_Your goal_: The output must be the data, printed exactly as written.

------------------------------

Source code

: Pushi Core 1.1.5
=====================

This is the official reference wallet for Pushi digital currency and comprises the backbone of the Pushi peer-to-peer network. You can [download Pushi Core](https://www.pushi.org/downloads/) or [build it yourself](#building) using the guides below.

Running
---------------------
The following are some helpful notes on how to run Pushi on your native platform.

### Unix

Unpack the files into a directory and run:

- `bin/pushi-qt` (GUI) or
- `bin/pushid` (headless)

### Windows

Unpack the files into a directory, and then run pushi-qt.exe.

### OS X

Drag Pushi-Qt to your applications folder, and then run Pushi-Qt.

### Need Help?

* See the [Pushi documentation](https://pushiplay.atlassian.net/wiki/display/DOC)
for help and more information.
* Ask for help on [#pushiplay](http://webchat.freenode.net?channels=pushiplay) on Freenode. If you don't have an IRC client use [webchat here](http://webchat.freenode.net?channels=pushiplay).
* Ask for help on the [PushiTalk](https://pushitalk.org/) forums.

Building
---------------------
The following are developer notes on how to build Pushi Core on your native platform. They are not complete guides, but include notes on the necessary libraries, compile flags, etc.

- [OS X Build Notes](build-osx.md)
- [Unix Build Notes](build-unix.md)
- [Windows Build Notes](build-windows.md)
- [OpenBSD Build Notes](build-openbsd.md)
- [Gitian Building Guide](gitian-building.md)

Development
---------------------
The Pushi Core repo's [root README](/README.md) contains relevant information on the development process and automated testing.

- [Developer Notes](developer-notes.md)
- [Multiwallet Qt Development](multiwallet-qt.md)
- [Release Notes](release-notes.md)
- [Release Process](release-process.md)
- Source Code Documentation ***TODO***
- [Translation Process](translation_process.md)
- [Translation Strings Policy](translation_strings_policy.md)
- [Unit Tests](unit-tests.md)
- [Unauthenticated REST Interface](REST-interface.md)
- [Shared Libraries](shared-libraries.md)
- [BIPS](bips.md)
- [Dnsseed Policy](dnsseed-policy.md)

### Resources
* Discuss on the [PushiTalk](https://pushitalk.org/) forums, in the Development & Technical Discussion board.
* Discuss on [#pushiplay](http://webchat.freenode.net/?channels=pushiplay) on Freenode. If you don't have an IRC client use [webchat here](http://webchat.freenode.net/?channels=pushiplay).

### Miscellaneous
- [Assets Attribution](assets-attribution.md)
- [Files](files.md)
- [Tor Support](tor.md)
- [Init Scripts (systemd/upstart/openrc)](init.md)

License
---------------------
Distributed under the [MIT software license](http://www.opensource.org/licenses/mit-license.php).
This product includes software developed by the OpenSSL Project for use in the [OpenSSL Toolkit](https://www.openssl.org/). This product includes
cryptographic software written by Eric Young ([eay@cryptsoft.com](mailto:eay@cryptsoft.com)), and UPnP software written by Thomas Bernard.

------------------------------

_Exercise answer_:
Source code

: Pushi Core 1.1.5
=====================

This is the official reference wallet for Pushi digital currency and comprises the backbone of the Pushi peer-to-peer network. You can [download Pushi Core](https://www.pushi.org/downloads/) or [build it yourself](#building) using the guides below.

Running
---------------------
The following are some helpful notes on how to run Pushi on your native platform.

### Unix

Unpack the files into a directory and run:

- `bin/pushi-qt` (GUI) or
- `bin/pushid` (headless)

### Windows

Unpack the files into a directory, and then run pushi-qt.exe.

### OS X

Drag Pushi-Qt to your applications folder, and then run Pushi-Qt.

### Need Help?

* See the [Pushi documentation](https://pushiplay.atlassian.net/wiki/display/DOC)
for help and more information.
* Ask for help on [#pushiplay](http://webchat.freenode.net?channels=pushiplay) on Freenode. If you don't have an IRC client use [webchat here](http://webchat.freenode.net?channels=pushiplay).
* Ask for help on the [PushiTalk](https://pushitalk.org/) forums.

Building
---------------------
The following are developer notes on how to build Pushi Core on your native platform. They are not complete guides, but include notes on the necessary libraries, compile flags, etc.

- [OS X Build Notes](build-osx.md)
- [Unix Build Notes](build-unix.md)
- [Windows Build Notes](build-windows.md)
- [OpenBSD Build Notes](build-openbsd.md)
- [Gitian Building Guide](gitian-building.md)

Development
---------------------
The Pushi Core repo's [root README](/README.md) contains relevant information on the development process and automated testing.

- [Developer Notes](developer-notes.md)
- [Multiwallet Qt Development](multiwallet-qt.md)
- [Release Notes](release-notes.md)
- [Release Process](release-process.md)
- Source Code Documentation ***TODO***
- [Translation Process](translation_process.md)
- [Translation Strings Policy](translation_strings_policy.md)
- [Unit Tests](unit-tests.md)
- [Unauthenticated REST Interface](REST-interface.md)
- [Shared Libraries](shared-libraries.md)
- [BIPS](bips.md)
- [Dnsseed Policy](dnsseed-policy.md)

### Resources
* Discuss on the [PushiTalk](https://pushitalk.org/) forums, in the Development & Technical Discussion board.
* Discuss on [#pushiplay](http://webchat.freenode.net/?channels=pushiplay) on Freenode. If you don't have an IRC client use [webchat here](http://webchat.freenode.net/?channels=pushiplay).

### Miscellaneous
- [Assets Attribution](assets-attribution.md)
- [Files](files.md)
- [Tor Support](tor.md)
- [Init Scripts (systemd/upstart/openrc)](init.md)

License
---------------------
Distributed under the [MIT software license](http://www.opensource.org/licenses/mit-license.php).
This product includes software developed by the OpenSSL Project for use in the [OpenSSL Toolkit](https://www.openssl.org/). This product includes
cryptographic software written by Eric Young ([eay@cryptsoft.com](mailto:eay@cryptsoft.com)), and UPnP software written by Thomas Bernard.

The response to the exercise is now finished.